Enter last year’s America Invents Act, which takes as its premise the theory that patents are in crisis because the PTO isn’t good enough at processing applications. As patents have become more central to the economy, applications have surged, creating a huge backlog. An April 2010 report from the Commerce Department, which houses the PTO, claimed that this “backlog (currently at 750,000 applications) could ultimately cost the U.S. economy billions of dollars annually in ‘foregone innovation.’ ” The America Invents Act launches a multipronged attack on this backlog, including the hiring of new patent examiners and the launching of field offices to house them.

If you accept the underlying diagnosis of the problem, it’s a smart solution. Throwing more bodies at the issue helps, but it’s also important to get the right people. And the field-office model recognizes that location matters for personnel recruitment. Having a physical location in Texas helps you recruit people who are knowledgeable about the energy industry. The same goes for Silicon Valley and digital technology or Detroit and manufacturing. The firms in the computer business tend to cluster together between San Francisco and San Jose.

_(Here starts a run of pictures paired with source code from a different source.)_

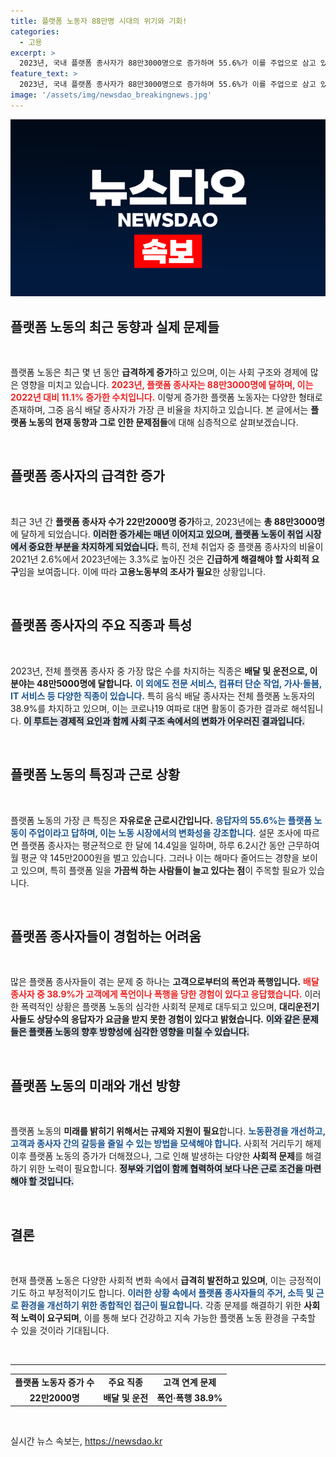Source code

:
 ```yaml
---
title: 플랫폼 노동자 88만명 시대의 위기와 기회!
categories:
  - 고용
excerpt: >
  2023년, 국내 플랫폼 종사자가 88만3000명으로 증가하며 55.6%가 이를 주업으로 삼고 있다. 특히 음식 배달 종사자 38.9%는 폭언과 폭행의 피해를 경험한 것으로 드러났다. 플랫폼 노동의 현실이 더욱 심각해지고 있다!
feature_text: >
  2023년, 국내 플랫폼 종사자가 88만3000명으로 증가하며 55.6%가 이를 주업으로 삼고 있다. 특히 음식 배달 종사자 38.9%는 폭언과 폭행의 피해를 경험한 것으로 드러났다. 플랫폼 노동의 현실이 더욱 심각해지고 있다!
image: '/assets/img/newsdao_breakingnews.jpg'
---
```


<p><img src="/assets/img/newsdao_breakingnews.jpg" alt="cryptoinkorea 속보" /></p>

<h2 data-ke-size="size26">플랫폼 노동의 최근 동향과 실제 문제들</h2>

<p data-ke-size="size16">&nbsp;</p>

<p>플랫폼 노동은 최근 몇 년 동안 <strong>급격하게 증가</strong>하고 있으며, 이는 사회 구조와 경제에 많은 영향을 미치고 있습니다. <b><span style="color: #ee2323;">2023년, 플랫폼 종사자는 88만3000명에 달하며, 이는 2022년 대비 11.1% 증가한 수치입니다.</span></b> 이렇게 증가한 플랫폼 노동자는 다양한 형태로 존재하며, 그중 음식 배달 종사자가 가장 큰 비율을 차지하고 있습니다. 본 글에서는 <strong>플랫폼 노동의 현재 동향과 그로 인한 문제점들</strong>에 대해 심층적으로 살펴보겠습니다.</p>

<p data-ke-size="size16">&nbsp;</p>

<h2 data-ke-size="size26">플랫폼 종사자의 급격한 증가</h2>

<p data-ke-size="size16">&nbsp;</p>

<p>최근 3년 간 <strong>플랫폼 종사자 수가 22만2000명 증가</strong>하고, 2023년에는 <strong>총 88만3000명</strong>에 달하게 되었습니다. <b><span style="background-color: #21538527;">이러한 증가세는 매년 이어지고 있으며, 플랫폼 노동이 취업 시장에서 중요한 부분을 차지하게 되었습니다.</span></b> 특히, 전체 취업자 중 플랫폼 종사자의 비율이 2021년 2.6%에서 2023년에는 3.3%로 높아진 것은 <strong>긴급하게 해결해야 할 사회적 요구</strong>임을 보여줍니다. 이에 따라 <strong>고용노동부의 조사가 필요</strong>한 상황입니다.</p>

<p data-ke-size="size16">&nbsp;</p>

<h2 data-ke-size="size26">플랫폼 종사자의 주요 직종과 특성</h2>

<p data-ke-size="size16">&nbsp;</p>

<p>2023년, 전체 플랫폼 종사자 중 가장 많은 수를 차지하는 직종은 <strong>배달 및 운전으로, 이 분야는 48만5000명에 달합니다.</strong> <b><span style="color: #1a5490;">이 외에도 전문 서비스, 컴퓨터 단순 작업, 가사·돌봄, IT 서비스 등 다양한 직종이 있습니다.</span></b> 특히 음식 배달 종사자는 전체 플랫폼 노동자의 38.9%를 차지하고 있으며, 이는 코로나19 여파로 대면 활동이 증가한 결과로 해석됩니다. <b><span style="background-color: #21538527;">이 루트는 경제적 요인과 함께 사회 구조 속에서의 변화가 어우러진 결과입니다.</span></b></p>

<p data-ke-size="size16">&nbsp;</p>

<h2 data-ke-size="size26">플랫폼 노동의 특징과 근로 상황</h2>

<p data-ke-size="size16">&nbsp;</p>

<p>플랫폼 노동의 가장 큰 특징은 <strong>자유로운 근로시간입니다.</strong> <b><span style="color: #1a5490;">응답자의 55.6%는 플랫폼 노동이 주업이라고 답하며, 이는 노동 시장에서의 변화성을 강조합니다.</span></b> 설문 조사에 따르면 플랫폼 종사자는 평균적으로 한 달에 14.4일을 일하며, 하루 6.2시간 동안 근무하여 월 평균 약 145만2000원을 벌고 있습니다. 그러나 이는 해마다 줄어드는 경향을 보이고 있으며, 특히 플랫폼 일을 <strong>가끔씩 하는 사람들이 늘고 있다는 점</strong>이 주목할 필요가 있습니다.</p>

<p data-ke-size="size16">&nbsp;</p>

<h2 data-ke-size="size26">플랫폼 종사자들이 경험하는 어려움</h2>

<p data-ke-size="size16">&nbsp;</p>

<p>많은 플랫폼 종사자들이 겪는 문제 중 하나는 <strong>고객으로부터의 폭언과 폭행입니다.</strong> <b><span style="color: #ee2323;">배달 종사자 중 38.9%가 고객에게 폭언이나 폭행을 당한 경험이 있다고 응답했습니다.</span></b> 이러한 폭력적인 상황은 플랫폼 노동의 심각한 사회적 문제로 대두되고 있으며, <strong>대리운전기사들도 상당수의 응답자가 요금을 받지 못한 경험이 있다고 밝혔습니다.</strong> <b><span style="background-color: #21538527;">이와 같은 문제들은 플랫폼 노동의 향후 방향성에 심각한 영향을 미칠 수 있습니다.</span></b></p>

<p data-ke-size="size16">&nbsp;</p>

<h2 data-ke-size="size26">플랫폼 노동의 미래와 개선 방향</h2>

<p data-ke-size="size16">&nbsp;</p>

<p>플랫폼 노동의 <strong>미래를 밝히기 위해서는 규제와 지원이 필요</strong>합니다. <b><span style="color: #1a5490;">노동환경을 개선하고, 고객과 종사자 간의 갈등을 줄일 수 있는 방법을 모색해야 합니다.</span></b> 사회적 거리두기 해제 이후 플랫폼 노동의 증가가 더해졌으나, 그로 인해 발생하는 다양한 <strong>사회적 문제</strong>를 해결하기 위한 노력이 필요합니다. <b><span style="background-color: #21538527;">정부와 기업이 함께 협력하여 보다 나은 근로 조건을 마련해야 할 것입니다.</span></b></p>

<p data-ke-size="size16">&nbsp;</p>

<h2 data-ke-size="size26">결론</h2>

<p data-ke-size="size16">&nbsp;</p>

<p>현재 플랫폼 노동은 다양한 사회적 변화 속에서 <strong>급격히 발전하고 있으며</strong>, 이는 긍정적이기도 하고 부정적이기도 합니다. <b><span style="color: #1a5490;">이러한 상황 속에서 플랫폼 종사자들의 주거, 소득 및 근로 환경을 개선하기 위한 종합적인 접근이 필요합니다.</span></b> 각종 문제를 해결하기 위한 <strong>사회적 노력이 요구되며</strong>, 이를 통해 보다 건강하고 지속 가능한 플랫폼 노동 환경을 구축할 수 있을 것이라 기대됩니다. </p>

<p data-ke-size="size16">&nbsp;</p>

<hr />

<table>
<tr>
<td style="text-align: center; height: 17px;"><b>플랫폼 노동자 증가 수</b></td>
<td style="text-align: center; height: 17px;"><b>주요 직종</b></td>
<td style="text-align: center; height: 17px;"><b>고객 연계 문제</b></td>
</tr>
<tr>
<td style="text-align: center; height: 17px;"><b>22만2000명</b></td>
<td style="text-align: center; height: 17px;"><b>배달 및 운전</b></td>
<td style="text-align: center; height: 17px;"><b>폭언·폭행 38.9%</b></td>
</tr>
</table>

<p data-ke-size="size16">&nbsp;</p>
실시간 뉴스 속보는, <a href="https://newsdao.kr" rel="dofollow">https://newsdao.kr</a>


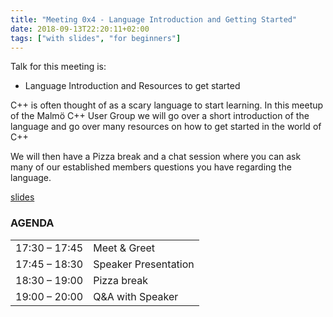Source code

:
 ```yaml
---
title: "Meeting 0x4 - Language Introduction and Getting Started"
date: 2018-09-13T22:20:11+02:00
tags: ["with slides", "for beginners"]
---
```


Talk for this meeting is:
- Language Introduction and Resources to get started

C++ is often thought of as a scary language to start learning. In this meetup of the Malmö C++ User Group we will go over a short introduction of the language and go over many resources on how to get started in the world of C++

We will then have a Pizza break and a chat session where you can ask many of our established members questions you have regarding the language.

[slides](https://speakerdeck.com/olafurw/language-introduction-and-getting-started)


### AGENDA

|               |              |
|---------------|--------------|
| 17:30 – 17:45 | Meet & Greet |
| 17:45 – 18:30 | Speaker Presentation |
| 18:30 – 19:00 | Pizza break   |
| 19:00 – 20:00 | Q&A with Speaker          |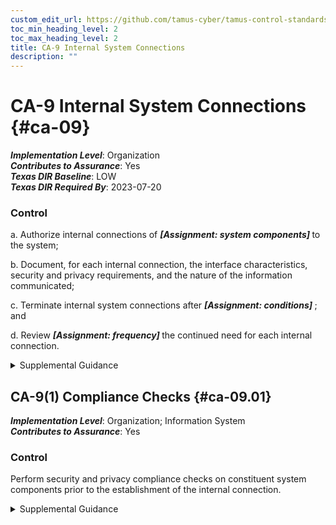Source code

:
 ```yaml
---
custom_edit_url: https://github.com/tamus-cyber/tamus-control-standards/tree/main/content/tamus.edu/TAMUS_profile.xml
toc_min_heading_level: 2
toc_max_heading_level: 2
title: CA-9 Internal System Connections
description: ""
---
```


# CA-9 Internal System Connections {#ca-09}

_**Implementation Level**_: Organization\
_**Contributes to Assurance**_: Yes\
_**Texas DIR Baseline**_: LOW\
_**Texas DIR Required By**_: 2023-07-20

### Control



a. Authorize internal connections of <strong title="ca-09_odp.01"> <em>[Assignment: system components]</em> </strong> to the system;

b. Document, for each internal connection, the interface characteristics, security and privacy requirements, and the nature of the information communicated;

c. Terminate internal system connections after <strong title="ca-09_odp.02"> <em>[Assignment: conditions]</em> </strong> ; and

d. Review <strong title="ca-09_odp.03"> <em>[Assignment: frequency]</em> </strong> the continued need for each internal connection.


<details><summary>Supplemental Guidance</summary>Internal system connections are connections between organizational systems and separate constituent system components (i.e., connections between components that are part of the same system) including components used for system development. Intra-system connections include connections with mobile devices, notebook and desktop computers, tablets, printers, copiers, facsimile machines, scanners, sensors, and servers. Instead of authorizing each internal system connection individually, organizations can authorize internal connections for a class of system components with common characteristics and/or configurations, including printers, scanners, and copiers with a specified processing, transmission, and storage capability or smart phones and tablets with a specific baseline configuration. The continued need for an internal system connection is reviewed from the perspective of whether it provides support for organizational missions or business functions.</details>


## CA-9(1) Compliance Checks {#ca-09.01}

_**Implementation Level**_: Organization; Information System\
_**Contributes to Assurance**_: Yes

### Control

Perform security and privacy compliance checks on constituent system components prior to the establishment of the internal connection.


<details><summary>Supplemental Guidance</summary>Compliance checks include verification of the relevant baseline configuration.</details>
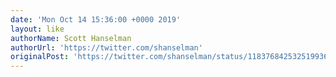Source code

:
 ```yaml
---
date: 'Mon Oct 14 15:36:00 +0000 2019'
layout: like
authorName: Scott Hanselman
authorUrl: 'https://twitter.com/shanselman'
originalPost: 'https://twitter.com/shanselman/status/1183768425325199360'
---
```

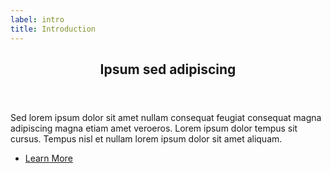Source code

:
 ```yaml
---
label: intro
title: Introduction
---
```

<!-- Introduction -->
<section id="intro" class="main">
    <div class="spotlight">
        <div class="content">
            <header class="major">
                <h2>Ipsum sed adipiscing</h2>
            </header>
            <p>Sed lorem ipsum dolor sit amet nullam consequat feugiat consequat magna
            adipiscing magna etiam amet veroeros. Lorem ipsum dolor tempus sit cursus.
            Tempus nisl et nullam lorem ipsum dolor sit amet aliquam.</p>
            <ul class="actions">
                <li><a href="generic.html" class="button">Learn More</a></li>
            </ul>
        </div>
        <span class="image"><img src="{{ 'assets/images/pic01.jpg' | absolute_url }}" alt="" /></span>
    </div>
</section>
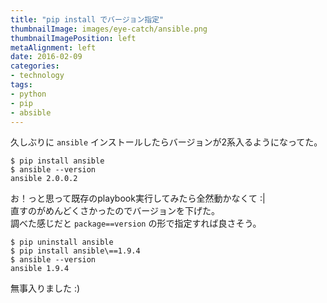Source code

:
 ```yaml
---
title: "pip install でバージョン指定"
thumbnailImage: images/eye-catch/ansible.png
thumbnailImagePosition: left
metaAlignment: left
date: 2016-02-09
categories:
- technology
tags:
- python
- pip
- absible
---
```


久しぶりに `ansible` インストールしたらバージョンが2系入るようになってた。

```
$ pip install ansible
$ ansible --version
ansible 2.0.0.2
```
<!--more-->

お！っと思って既存のplaybook実行してみたら全然動かなくて :|  
直すのがめんどくさかったのでバージョンを下げた。  
調べた感じだと `package==version` の形で指定すれば良さそう。

```
$ pip uninstall ansible
$ pip install ansible\==1.9.4
$ ansible --version
ansible 1.9.4
```

無事入りました :)
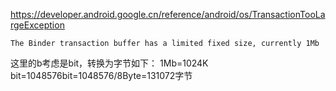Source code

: https://developer.android.google.cn/reference/android/os/TransactionTooLargeException

```
The Binder transaction buffer has a limited fixed size, currently 1Mb
```
这里的b考虑是bit，转换为字节如下：
1Mb=1024K bit=1048576bit=1048576/8Byte=131072字节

The problem is that the underlying diagnosis is wrong. All else being equal, it would be nice for the government to do its paperwork faster, but there’s little reason to believe the United States is underpatented. Patents work more or less as intended in the pharmaceutical industry, where inventing a new drug and shepherding it through the approval process is extremely expensive. Granting monopolies to drug inventors is very costly to consumers, and arguably we should think of a different system, but the lure of windfall monopoly profits really does induce capital to flow into research and development.

But in the thriving digital sector, patents don’t work at all, and more patents are likely to cause more litigation rather than more innovation. A product like the iPhone that was world-changing and awesome five years ago seems boring today, leaving people to wonder what’s next. In this space, where the capital costs of innovating are relatively low, invention is driven by competition not monopolies. Practical engineers working in high-tech understand that the patent war is bad for innovation, but disturbingly the big corporate players in the industry are reconciling to it—costing American consumers billions and stifling startups. The government hands out patents so freely that there’s no way to make anything without violating every other big player’s patents. That’s fine for established firms that have had time to assemble (or buy) vast patent arsenals. But it’s a disaster for new entrants, who know that any successful new product they make will be taxed by a storm of litigation once it becomes popular. The real risk of “foregone innovation” is that resources will be shunted away from making great products into hiring lawyers and away from investing in promising new firms into investing in old ones with legacy patent arsenals.

In almost no sector of the economy do politicians talk about their desire to promote more monopolies and less competition, but that’s exactly what the recent round of patent reform is all about. America doesn’t need more offices to house more examiners to process more applications more quickly. It needs more thinking about how to roll back harmful monopolization without doing too much damage to the sectors where the system works.